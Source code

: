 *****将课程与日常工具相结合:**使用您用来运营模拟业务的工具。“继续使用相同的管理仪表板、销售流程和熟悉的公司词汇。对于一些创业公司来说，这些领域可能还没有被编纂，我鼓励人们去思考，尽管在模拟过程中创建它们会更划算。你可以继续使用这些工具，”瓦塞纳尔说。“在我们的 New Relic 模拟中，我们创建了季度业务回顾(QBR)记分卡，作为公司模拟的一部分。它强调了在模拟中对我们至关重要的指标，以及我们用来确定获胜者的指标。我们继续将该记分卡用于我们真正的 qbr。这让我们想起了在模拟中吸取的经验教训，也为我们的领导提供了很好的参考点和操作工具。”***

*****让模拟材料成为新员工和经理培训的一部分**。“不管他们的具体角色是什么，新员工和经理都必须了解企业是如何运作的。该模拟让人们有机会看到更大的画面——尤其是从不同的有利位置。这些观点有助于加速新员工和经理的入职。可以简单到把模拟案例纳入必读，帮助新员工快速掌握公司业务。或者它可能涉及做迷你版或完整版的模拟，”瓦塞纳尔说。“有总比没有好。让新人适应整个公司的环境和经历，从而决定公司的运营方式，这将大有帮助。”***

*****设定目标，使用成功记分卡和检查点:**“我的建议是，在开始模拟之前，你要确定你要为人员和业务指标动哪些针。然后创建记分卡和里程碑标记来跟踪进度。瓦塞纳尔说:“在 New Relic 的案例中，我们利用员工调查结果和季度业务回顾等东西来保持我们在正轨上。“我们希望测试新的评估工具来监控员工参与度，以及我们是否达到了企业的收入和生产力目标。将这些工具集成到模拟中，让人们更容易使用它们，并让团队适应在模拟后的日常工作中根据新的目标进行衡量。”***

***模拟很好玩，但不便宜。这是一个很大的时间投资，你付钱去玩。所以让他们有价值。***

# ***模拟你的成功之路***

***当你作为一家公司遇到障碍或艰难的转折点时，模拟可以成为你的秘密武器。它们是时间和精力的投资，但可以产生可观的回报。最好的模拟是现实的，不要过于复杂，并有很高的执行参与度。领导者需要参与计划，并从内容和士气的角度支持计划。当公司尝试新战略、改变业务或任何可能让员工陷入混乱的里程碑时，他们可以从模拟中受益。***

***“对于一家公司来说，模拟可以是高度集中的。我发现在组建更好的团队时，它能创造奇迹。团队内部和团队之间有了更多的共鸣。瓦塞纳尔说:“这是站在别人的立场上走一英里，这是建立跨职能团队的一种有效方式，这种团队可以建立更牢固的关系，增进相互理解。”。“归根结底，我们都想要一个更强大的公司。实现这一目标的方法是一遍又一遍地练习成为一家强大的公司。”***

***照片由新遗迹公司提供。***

**The problem**
From the listing above, reproduce all the lines exactly.

**Response for this exercise**
Source code

: *****将课程与日常工具相结合:**使用您用来运营模拟业务的工具。“继续使用相同的管理仪表板、销售流程和熟悉的公司词汇。对于一些创业公司来说，这些领域可能还没有被编纂，我鼓励人们去思考，尽管在模拟过程中创建它们会更划算。你可以继续使用这些工具，”瓦塞纳尔说。“在我们的 New Relic 模拟中，我们创建了季度业务回顾(QBR)记分卡，作为公司模拟的一部分。它强调了在模拟中对我们至关重要的指标，以及我们用来确定获胜者的指标。我们继续将该记分卡用于我们真正的 qbr。这让我们想起了在模拟中吸取的经验教训，也为我们的领导提供了很好的参考点和操作工具。”***

*****让模拟材料成为新员工和经理培训的一部分**。“不管他们的具体角色是什么，新员工和经理都必须了解企业是如何运作的。该模拟让人们有机会看到更大的画面——尤其是从不同的有利位置。这些观点有助于加速新员工和经理的入职。可以简单到把模拟案例纳入必读，帮助新员工快速掌握公司业务。或者它可能涉及做迷你版或完整版的模拟，”瓦塞纳尔说。“有总比没有好。让新人适应整个公司的环境和经历，从而决定公司的运营方式，这将大有帮助。”***

*****设定目标，使用成功记分卡和检查点:**“我的建议是，在开始模拟之前，你要确定你要为人员和业务指标动哪些针。然后创建记分卡和里程碑标记来跟踪进度。瓦塞纳尔说:“在 New Relic 的案例中，我们利用员工调查结果和季度业务回顾等东西来保持我们在正轨上。“我们希望测试新的评估工具来监控员工参与度，以及我们是否达到了企业的收入和生产力目标。将这些工具集成到模拟中，让人们更容易使用它们，并让团队适应在模拟后的日常工作中根据新的目标进行衡量。”***

***模拟很好玩，但不便宜。这是一个很大的时间投资，你付钱去玩。所以让他们有价值。***

# ***模拟你的成功之路***

***当你作为一家公司遇到障碍或艰难的转折点时，模拟可以成为你的秘密武器。它们是时间和精力的投资，但可以产生可观的回报。最好的模拟是现实的，不要过于复杂，并有很高的执行参与度。领导者需要参与计划，并从内容和士气的角度支持计划。当公司尝试新战略、改变业务或任何可能让员工陷入混乱的里程碑时，他们可以从模拟中受益。***

***“对于一家公司来说，模拟可以是高度集中的。我发现在组建更好的团队时，它能创造奇迹。团队内部和团队之间有了更多的共鸣。瓦塞纳尔说:“这是站在别人的立场上走一英里，这是建立跨职能团队的一种有效方式，这种团队可以建立更牢固的关系，增进相互理解。”。“归根结底，我们都想要一个更强大的公司。实现这一目标的方法是一遍又一遍地练习成为一家强大的公司。”***

***照片由新遗迹公司提供。***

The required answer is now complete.